American Front is part of the Great War series by Harry Turtledove, built on previous novels in which the South won the Civil War and proceeded to whomp the damnyankees in a subsequent skirmish. Now both Americas are dragged into World War I on the sides of their allies - the USA with the Kaiser and the CSA with England and France - and hold their own war to end all wars on their own soil, plus Canada’s.
So far, so good. Where American Front disappoints is in the machine-gun approach to plot. The would-be novel follows several characters through the first year or so of the war, and by several I mean a representative cross-section of both nations, plus a Canadian. The cast of POV characters alone was well beyond my ability to track, so I found the various soldiers on both sides blended into one another. Some characters stood out, such as the US pilot whose career tracked the evolution of the airplane’s role in the war from surveillance to machine-gunning to the interruptor that let him fire through the propellors without shooting them off. A fisherman from Boston grabbed my attention, of course, and the Canadian farmer dealing with US occupation was also a good read. Also of note were a New York socialist, a black butler on a plantation and his white mistress, a black laborer in occupied CSA territory who sides with the rebs as the devil he knows, and a Southern steelworker dealing with not Rosie the Riveter’s, but Pericles the Negro’s unexpected appearance in his mills.
They were all great stories, even the ones I haven’t mentioned about general’s aide, the calvary officer, the surprise US attack on the Sandwich Islands, an infantryman or two I couldn’t keep straight, the mother and daughter in reb-occupied D.C., and whichever other main characters I’m forgetting now. Any one of them would have made a great short story, but split up across 550 pages they were each frustrating. Maybe this episodic soap-opera style of writing is common in genres I don’t read; if so, I’m glad I’m missing it.
Otherland by Tad Wiliams suffers from the same cast-of-thousands episodic effect, though not quite as badly. I made it through the River of Blue Fire and Mountain of Black Glass always wanting to get back to my favorite characters, who were the Sydney police officers investigating a murder committed long before by one of the bad guys. Somewhere near the middle I began to enjoy Mountain much more than previously; I realized that was because most of the main characters were gathering at Priam’s Walls, and though they didn’t reunite into one group very successfully, at least they were mostly in the same universe for a while, which made the plot cohere much better.

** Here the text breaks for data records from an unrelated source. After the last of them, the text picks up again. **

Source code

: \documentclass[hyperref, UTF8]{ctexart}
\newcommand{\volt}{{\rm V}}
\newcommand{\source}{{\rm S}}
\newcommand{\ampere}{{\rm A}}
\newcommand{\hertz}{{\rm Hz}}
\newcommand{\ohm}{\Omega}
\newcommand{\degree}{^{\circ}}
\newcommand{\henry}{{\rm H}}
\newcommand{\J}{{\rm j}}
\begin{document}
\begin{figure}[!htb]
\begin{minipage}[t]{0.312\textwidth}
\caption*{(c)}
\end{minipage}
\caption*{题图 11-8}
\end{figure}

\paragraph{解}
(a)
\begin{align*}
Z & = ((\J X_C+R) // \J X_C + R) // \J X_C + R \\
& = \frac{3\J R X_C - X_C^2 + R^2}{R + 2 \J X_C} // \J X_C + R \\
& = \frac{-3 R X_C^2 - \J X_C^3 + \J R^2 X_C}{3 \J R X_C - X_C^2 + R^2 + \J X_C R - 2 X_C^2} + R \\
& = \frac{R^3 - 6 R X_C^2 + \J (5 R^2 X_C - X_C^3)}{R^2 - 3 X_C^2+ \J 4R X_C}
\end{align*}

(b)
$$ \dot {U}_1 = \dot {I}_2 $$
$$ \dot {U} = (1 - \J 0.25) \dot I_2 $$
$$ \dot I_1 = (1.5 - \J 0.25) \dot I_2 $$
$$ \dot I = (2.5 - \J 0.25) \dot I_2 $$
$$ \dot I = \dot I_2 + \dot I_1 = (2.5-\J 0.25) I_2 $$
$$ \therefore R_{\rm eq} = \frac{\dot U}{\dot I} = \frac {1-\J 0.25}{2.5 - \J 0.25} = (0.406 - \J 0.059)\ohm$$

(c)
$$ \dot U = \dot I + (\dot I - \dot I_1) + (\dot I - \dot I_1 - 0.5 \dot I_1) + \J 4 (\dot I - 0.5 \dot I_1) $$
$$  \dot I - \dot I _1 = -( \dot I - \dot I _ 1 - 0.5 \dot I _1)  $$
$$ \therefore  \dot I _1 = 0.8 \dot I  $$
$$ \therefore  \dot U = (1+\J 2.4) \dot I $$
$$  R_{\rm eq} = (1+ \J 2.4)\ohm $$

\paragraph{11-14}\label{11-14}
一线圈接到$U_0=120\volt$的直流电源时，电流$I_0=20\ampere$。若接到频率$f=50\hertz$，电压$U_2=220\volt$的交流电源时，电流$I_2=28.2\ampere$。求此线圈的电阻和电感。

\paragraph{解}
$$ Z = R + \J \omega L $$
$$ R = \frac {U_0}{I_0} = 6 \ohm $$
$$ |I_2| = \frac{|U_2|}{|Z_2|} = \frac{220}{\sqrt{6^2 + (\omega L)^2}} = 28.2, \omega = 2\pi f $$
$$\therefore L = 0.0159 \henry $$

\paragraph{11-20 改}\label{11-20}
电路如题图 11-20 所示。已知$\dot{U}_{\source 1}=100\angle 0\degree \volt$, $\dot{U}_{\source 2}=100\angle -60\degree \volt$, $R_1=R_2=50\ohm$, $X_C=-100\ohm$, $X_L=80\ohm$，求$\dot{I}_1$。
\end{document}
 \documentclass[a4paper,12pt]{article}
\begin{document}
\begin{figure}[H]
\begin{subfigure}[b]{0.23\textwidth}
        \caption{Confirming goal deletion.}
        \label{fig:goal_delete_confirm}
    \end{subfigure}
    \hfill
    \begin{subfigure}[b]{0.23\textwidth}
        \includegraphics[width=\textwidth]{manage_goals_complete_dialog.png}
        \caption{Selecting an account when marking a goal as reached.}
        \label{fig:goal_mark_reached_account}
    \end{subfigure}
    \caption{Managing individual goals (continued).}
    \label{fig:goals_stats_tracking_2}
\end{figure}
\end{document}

I’ve heard two rumors about Otherland - one that it was planned as six novels but cut down to four, and the other that it was originally supposed to be a trilogy. Judging by the coherence of the end of Volume III, I now favor the trilogy theory. I have the last volume already, and finishing it will be nearly as much of a relief as KSR’s Mars trilogy; I like the Otherland characters, but that makes the epic style all the more frustrating.